I don't mean to sound glib. The controversy surrounding Tintin in the Congo is actually quite complex, based on the book's publishing history, Belgian colonial history, and Herge's own growth as a writer and the creator of Tintin the character. (The Guardian summarizes the issues nicely in this article about a recent attempt to ban the book in Belgium.) And, truthfully, the book is bourgeois and paternalistic. Embarrassingly so. I doubt that Herge meant to offend readers of the day, or even future readers of a more enlightened period, which I'm sure we all like to think the 21st Century is. But there are readers who will take offense to this book.

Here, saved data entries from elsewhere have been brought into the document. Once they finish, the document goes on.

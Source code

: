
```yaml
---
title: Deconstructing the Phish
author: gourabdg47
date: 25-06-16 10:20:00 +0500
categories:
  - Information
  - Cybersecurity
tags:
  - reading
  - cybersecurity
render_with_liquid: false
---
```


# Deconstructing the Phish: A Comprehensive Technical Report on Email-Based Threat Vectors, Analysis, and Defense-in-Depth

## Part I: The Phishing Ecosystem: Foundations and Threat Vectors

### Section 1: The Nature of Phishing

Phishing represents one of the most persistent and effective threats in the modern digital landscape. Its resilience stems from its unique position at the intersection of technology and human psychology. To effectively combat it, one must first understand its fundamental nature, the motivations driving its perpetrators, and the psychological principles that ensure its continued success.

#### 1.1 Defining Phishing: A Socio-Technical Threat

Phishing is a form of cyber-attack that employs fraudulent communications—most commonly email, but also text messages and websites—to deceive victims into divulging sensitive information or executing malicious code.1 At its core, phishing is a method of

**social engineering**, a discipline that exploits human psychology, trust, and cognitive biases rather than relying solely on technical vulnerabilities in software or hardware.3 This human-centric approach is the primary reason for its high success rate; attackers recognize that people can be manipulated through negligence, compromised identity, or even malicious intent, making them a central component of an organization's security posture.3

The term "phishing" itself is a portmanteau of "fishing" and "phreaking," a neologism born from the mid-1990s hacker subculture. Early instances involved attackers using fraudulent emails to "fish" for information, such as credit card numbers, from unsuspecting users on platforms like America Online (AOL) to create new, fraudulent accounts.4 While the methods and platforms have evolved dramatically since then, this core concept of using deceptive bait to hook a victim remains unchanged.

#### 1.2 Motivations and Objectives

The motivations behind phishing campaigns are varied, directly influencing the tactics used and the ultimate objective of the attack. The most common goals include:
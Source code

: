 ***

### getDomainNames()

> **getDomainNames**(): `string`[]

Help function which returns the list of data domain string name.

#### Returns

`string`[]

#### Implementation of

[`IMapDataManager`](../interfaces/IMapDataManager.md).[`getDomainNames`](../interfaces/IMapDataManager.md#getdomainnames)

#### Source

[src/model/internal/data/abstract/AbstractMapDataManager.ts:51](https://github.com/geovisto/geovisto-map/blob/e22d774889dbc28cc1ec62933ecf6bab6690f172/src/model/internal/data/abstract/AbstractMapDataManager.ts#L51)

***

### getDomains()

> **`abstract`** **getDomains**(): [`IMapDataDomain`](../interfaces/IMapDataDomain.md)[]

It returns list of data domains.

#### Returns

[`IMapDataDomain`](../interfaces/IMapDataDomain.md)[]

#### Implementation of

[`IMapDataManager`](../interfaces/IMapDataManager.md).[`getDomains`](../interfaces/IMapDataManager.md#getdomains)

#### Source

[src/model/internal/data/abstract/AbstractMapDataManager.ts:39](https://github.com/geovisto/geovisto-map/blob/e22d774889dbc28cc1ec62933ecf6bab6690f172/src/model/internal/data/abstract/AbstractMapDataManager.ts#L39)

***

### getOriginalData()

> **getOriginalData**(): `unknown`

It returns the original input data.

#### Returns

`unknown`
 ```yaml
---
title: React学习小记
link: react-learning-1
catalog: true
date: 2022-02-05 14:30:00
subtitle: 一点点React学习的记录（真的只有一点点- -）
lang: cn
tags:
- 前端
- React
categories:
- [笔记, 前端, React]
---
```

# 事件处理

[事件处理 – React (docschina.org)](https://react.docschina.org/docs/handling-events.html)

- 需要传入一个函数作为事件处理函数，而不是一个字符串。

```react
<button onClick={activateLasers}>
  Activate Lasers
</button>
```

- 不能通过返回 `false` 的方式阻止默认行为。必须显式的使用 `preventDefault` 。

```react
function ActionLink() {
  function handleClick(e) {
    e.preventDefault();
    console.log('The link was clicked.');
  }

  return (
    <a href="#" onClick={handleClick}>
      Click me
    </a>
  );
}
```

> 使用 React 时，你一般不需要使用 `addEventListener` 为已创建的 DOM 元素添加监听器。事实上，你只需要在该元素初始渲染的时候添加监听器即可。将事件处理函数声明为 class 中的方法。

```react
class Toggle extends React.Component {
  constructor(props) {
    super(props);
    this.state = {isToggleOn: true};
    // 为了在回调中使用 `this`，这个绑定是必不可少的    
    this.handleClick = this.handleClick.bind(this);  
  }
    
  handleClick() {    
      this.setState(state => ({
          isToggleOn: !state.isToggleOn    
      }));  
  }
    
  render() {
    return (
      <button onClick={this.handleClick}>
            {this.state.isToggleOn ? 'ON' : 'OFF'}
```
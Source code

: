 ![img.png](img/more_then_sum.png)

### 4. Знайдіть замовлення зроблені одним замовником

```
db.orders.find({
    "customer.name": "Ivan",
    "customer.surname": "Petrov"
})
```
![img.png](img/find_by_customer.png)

Now that I have finally read it, I can see that there's not much to recommend Tintin in the Congo other than Herge's name on the front cover. But as a fan of Tintin, I wanted to read it. As a librarian interested in issues of censorship and free speech, I wanted to read it. As a mother who discusses race relations with a daughter curious about the unequal world around her, I wanted to read it. There are many reasons why I wanted to read this book, and not a single one of them had to do with actually agreeing with its content. Yet look at the extent I had to go to find it--dumb luck at a used book store.
It's very easy to stand up and support books like To Kill a Mockingbird or The Color Purple, challenged and banned books whose literary merit and social importance is inherent. But there are ugly books which need protection, too. I recently read Ray Bradbury's Fahrenheit 451 (yet another frequently challenged book,) and I came across this exchange between Guy Montag and Faber:
"My wife says books aren't 'real'"
"Thank God for that. You can shut them, say 'Hold on a moment.' You play God to it." (p. 80)
The Reader plays God to the book. Not the publisher. Not the neighbors. The Reader. Maybe it's because I believe in a God who supports free will as opposed to the manipulation of life to ensure harmony, that I found this quote so appropriate to the issue of intellectual freedom. There is a market in this country for Tintin in the Congo, and Little, Brown and Company should feel free to meet the demand of that market. They should not play God to readers by refusing to publish it. Publish the book, and let the readers play God.
For more information about Banned Books Week--it's the 30th anniversary by the way!--you can visit a couple of sites:
And if you completely disagree with everything I say, feel free not to read Tintin in the Congo (assuming you can find a copy.)